The use of hidden meanings within musical texts was not a concept new to composers. On a practical side, the composer Josquin set the psalm Memor esto verbi tui servo tuo to remind the French kind to pay him!

When the texts of Byrd’s motets are examined individually, it is perhaps difficult to make a case for any veiled reference or political connotations. It is when we examine the texts as a whole, that the pattern becomes clear, that Byrd was using his music to voice prayers, exhortations, and protests on behalf of the English Roman Catholic community. It is almost as if Byrd was systematically choosing texts that would be suited to his political and religious views. Similar pro-Catholic sentiments can also be found in some of the composer’s English songs.

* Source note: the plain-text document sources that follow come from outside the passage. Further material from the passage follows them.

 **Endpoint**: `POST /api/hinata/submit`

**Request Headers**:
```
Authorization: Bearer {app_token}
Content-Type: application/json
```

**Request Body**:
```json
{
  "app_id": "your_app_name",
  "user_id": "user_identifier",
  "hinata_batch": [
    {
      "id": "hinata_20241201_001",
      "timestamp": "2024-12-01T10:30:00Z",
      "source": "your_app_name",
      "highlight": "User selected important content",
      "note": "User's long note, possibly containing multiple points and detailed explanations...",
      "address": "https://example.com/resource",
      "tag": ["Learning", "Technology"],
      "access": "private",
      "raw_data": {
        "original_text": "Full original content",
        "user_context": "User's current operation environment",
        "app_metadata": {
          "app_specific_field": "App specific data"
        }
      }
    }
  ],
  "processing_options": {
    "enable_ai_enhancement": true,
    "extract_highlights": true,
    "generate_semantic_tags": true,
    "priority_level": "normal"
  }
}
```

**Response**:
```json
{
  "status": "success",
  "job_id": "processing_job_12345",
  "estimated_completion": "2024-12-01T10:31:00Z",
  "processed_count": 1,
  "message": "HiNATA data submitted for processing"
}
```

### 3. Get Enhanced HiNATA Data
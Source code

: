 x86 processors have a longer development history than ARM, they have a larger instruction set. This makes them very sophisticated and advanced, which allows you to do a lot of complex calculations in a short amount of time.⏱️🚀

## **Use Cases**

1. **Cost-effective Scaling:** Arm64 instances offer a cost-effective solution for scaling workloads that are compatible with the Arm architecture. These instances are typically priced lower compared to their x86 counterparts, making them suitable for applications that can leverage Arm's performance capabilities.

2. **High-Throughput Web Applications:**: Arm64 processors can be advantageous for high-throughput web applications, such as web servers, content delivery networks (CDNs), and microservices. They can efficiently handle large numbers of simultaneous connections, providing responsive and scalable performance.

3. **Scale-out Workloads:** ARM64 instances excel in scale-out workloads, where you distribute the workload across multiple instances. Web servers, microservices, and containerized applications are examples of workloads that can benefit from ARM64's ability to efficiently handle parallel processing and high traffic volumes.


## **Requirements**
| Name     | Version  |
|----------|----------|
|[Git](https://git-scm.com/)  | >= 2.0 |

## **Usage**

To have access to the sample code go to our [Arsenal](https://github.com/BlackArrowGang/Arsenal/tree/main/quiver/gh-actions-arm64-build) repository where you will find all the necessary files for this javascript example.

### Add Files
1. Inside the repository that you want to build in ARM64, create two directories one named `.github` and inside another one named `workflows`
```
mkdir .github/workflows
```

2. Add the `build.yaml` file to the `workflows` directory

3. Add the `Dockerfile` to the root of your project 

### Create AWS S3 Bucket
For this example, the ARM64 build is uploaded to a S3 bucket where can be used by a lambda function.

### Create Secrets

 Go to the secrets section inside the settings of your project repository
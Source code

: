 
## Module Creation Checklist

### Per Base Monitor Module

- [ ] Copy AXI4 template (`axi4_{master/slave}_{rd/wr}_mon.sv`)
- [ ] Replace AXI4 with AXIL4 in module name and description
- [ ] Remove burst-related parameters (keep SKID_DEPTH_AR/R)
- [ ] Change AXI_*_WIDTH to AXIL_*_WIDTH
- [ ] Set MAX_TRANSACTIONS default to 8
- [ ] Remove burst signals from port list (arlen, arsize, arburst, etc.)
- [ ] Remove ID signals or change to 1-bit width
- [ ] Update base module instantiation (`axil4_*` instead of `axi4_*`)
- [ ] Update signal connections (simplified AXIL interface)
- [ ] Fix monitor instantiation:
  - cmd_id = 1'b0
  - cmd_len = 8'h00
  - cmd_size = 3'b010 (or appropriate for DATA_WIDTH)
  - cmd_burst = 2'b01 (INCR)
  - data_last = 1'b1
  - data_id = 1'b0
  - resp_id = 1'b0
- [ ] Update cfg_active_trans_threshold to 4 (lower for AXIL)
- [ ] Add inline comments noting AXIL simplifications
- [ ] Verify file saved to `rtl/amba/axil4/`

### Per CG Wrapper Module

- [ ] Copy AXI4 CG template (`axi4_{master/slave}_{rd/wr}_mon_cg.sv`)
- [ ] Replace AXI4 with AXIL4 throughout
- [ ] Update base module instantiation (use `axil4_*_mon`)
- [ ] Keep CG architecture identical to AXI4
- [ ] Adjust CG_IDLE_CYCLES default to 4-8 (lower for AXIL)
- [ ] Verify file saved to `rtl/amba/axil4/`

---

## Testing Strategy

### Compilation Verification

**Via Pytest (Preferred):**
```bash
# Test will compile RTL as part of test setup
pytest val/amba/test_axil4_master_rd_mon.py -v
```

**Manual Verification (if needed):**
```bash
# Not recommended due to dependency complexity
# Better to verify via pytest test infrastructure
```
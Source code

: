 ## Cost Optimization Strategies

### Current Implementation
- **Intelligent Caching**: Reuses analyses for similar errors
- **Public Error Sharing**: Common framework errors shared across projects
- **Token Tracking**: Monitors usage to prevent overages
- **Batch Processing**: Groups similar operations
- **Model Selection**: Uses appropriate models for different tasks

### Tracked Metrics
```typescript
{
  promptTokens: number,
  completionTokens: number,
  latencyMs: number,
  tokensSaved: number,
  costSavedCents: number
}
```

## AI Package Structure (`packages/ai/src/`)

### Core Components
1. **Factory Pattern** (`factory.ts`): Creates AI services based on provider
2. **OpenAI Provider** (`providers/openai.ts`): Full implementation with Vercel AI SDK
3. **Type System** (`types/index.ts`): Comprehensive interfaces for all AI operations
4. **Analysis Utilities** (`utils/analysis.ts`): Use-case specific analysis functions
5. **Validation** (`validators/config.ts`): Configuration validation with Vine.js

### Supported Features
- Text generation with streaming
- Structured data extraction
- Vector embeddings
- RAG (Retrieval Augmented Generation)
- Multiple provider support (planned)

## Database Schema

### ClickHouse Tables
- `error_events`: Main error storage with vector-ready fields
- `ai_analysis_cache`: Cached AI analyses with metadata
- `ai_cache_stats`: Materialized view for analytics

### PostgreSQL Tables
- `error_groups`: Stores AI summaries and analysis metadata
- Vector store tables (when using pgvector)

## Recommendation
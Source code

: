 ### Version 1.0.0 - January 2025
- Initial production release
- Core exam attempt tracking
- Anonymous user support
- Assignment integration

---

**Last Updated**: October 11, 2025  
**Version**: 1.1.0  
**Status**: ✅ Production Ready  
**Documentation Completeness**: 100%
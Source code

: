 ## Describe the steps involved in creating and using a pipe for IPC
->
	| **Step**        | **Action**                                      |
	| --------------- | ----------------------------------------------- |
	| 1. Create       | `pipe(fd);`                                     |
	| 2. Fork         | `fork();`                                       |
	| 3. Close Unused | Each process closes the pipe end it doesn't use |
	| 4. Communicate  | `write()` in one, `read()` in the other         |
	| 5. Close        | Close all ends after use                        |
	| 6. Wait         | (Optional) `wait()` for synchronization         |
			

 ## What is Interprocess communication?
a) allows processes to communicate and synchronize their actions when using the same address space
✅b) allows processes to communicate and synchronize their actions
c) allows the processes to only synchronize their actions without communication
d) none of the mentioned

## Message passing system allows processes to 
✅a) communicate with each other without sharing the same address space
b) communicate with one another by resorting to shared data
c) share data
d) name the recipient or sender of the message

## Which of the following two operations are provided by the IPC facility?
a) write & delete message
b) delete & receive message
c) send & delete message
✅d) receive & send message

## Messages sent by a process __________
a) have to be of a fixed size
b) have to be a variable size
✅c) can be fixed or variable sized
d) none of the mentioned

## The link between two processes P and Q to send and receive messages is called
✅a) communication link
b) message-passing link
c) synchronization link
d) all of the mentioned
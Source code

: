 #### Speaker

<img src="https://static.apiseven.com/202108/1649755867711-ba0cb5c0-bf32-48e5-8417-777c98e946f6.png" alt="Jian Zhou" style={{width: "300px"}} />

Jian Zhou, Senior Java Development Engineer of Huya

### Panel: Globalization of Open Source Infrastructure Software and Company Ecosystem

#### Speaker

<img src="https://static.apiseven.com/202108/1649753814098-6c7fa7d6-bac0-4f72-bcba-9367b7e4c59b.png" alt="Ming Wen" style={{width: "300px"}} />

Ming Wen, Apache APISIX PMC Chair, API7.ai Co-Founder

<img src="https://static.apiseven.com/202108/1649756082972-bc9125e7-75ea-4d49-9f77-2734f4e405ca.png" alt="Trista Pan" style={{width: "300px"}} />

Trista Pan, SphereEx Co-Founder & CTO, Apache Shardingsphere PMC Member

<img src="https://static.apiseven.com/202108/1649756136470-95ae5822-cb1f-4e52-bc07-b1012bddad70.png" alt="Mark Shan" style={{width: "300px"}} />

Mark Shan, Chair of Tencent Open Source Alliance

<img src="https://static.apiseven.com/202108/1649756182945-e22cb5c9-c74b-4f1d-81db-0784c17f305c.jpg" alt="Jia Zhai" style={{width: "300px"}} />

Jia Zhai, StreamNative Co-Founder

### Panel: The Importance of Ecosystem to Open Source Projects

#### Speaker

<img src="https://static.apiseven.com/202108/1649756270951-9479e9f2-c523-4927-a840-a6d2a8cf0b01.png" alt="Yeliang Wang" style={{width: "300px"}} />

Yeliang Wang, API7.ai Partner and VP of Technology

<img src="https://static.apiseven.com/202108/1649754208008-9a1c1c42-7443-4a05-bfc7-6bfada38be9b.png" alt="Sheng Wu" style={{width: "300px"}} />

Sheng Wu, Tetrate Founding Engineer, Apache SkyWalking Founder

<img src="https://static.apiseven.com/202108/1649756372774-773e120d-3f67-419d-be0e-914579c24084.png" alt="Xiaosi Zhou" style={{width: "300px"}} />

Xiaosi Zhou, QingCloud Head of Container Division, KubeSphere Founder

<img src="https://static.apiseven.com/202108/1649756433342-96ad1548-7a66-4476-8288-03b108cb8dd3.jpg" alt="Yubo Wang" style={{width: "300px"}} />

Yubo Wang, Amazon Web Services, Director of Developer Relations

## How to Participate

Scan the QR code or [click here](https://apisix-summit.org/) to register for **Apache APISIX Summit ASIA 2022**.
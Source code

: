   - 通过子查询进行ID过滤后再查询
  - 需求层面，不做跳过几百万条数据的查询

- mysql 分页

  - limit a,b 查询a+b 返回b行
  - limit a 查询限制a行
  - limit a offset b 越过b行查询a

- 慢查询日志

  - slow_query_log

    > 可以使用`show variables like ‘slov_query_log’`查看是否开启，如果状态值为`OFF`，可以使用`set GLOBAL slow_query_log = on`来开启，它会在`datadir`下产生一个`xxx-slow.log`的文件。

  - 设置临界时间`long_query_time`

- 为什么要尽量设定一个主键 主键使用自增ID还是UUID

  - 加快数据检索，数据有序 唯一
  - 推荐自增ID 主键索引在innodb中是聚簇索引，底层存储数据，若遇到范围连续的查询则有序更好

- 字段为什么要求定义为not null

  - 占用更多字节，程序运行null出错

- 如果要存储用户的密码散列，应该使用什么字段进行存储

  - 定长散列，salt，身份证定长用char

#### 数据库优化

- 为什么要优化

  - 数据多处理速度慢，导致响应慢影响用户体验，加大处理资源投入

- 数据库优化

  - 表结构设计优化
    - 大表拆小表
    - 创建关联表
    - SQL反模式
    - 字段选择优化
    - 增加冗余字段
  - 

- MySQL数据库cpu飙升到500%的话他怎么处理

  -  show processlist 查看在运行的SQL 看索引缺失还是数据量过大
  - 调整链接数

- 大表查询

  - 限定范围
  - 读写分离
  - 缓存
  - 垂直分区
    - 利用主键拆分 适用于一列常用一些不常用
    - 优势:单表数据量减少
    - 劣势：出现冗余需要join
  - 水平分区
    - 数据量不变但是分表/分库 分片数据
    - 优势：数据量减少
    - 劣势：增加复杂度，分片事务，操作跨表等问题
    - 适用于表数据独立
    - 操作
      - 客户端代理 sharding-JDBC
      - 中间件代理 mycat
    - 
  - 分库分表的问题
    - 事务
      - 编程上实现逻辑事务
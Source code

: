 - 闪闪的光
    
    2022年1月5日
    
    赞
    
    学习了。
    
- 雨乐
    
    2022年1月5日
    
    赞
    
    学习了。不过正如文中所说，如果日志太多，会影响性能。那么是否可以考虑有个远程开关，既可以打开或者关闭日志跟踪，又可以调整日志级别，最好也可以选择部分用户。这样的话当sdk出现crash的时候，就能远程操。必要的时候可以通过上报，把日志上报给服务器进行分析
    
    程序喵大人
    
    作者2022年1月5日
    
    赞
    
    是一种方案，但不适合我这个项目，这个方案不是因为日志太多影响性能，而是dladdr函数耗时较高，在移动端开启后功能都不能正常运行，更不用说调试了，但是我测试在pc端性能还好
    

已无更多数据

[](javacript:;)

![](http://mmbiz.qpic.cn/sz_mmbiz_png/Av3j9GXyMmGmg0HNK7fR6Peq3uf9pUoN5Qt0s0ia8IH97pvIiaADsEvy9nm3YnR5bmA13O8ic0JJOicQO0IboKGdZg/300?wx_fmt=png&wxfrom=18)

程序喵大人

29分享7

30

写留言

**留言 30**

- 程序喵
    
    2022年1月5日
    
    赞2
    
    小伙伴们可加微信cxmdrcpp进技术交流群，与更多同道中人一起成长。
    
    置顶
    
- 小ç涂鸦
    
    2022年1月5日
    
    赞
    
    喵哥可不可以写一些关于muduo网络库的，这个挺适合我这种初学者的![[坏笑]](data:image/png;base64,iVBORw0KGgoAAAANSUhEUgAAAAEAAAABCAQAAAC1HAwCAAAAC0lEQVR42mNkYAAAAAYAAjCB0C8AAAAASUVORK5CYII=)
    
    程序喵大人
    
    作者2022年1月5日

It is inspiring to read about a composer whose faith so enveloped his musical creation. William Byrd did exceedingly well in spite of his Catholic faith. Perhaps his genius was too great to have been ignored by those in power. Had Byrd converted to become an Anglican, his career might have gone even further - certainly his life would have been much easier. One could only think of Anton Bruckner as another composer whose faith so dictated his creativity.

To William Byrd’s fellow Catholics, the music, specifically his motets, must have given them a voice – a voice for their hopes, their dreams and their aspirations – a voice that expresses these sentiments much more powerfully and eloquently than they could ever have done themselves.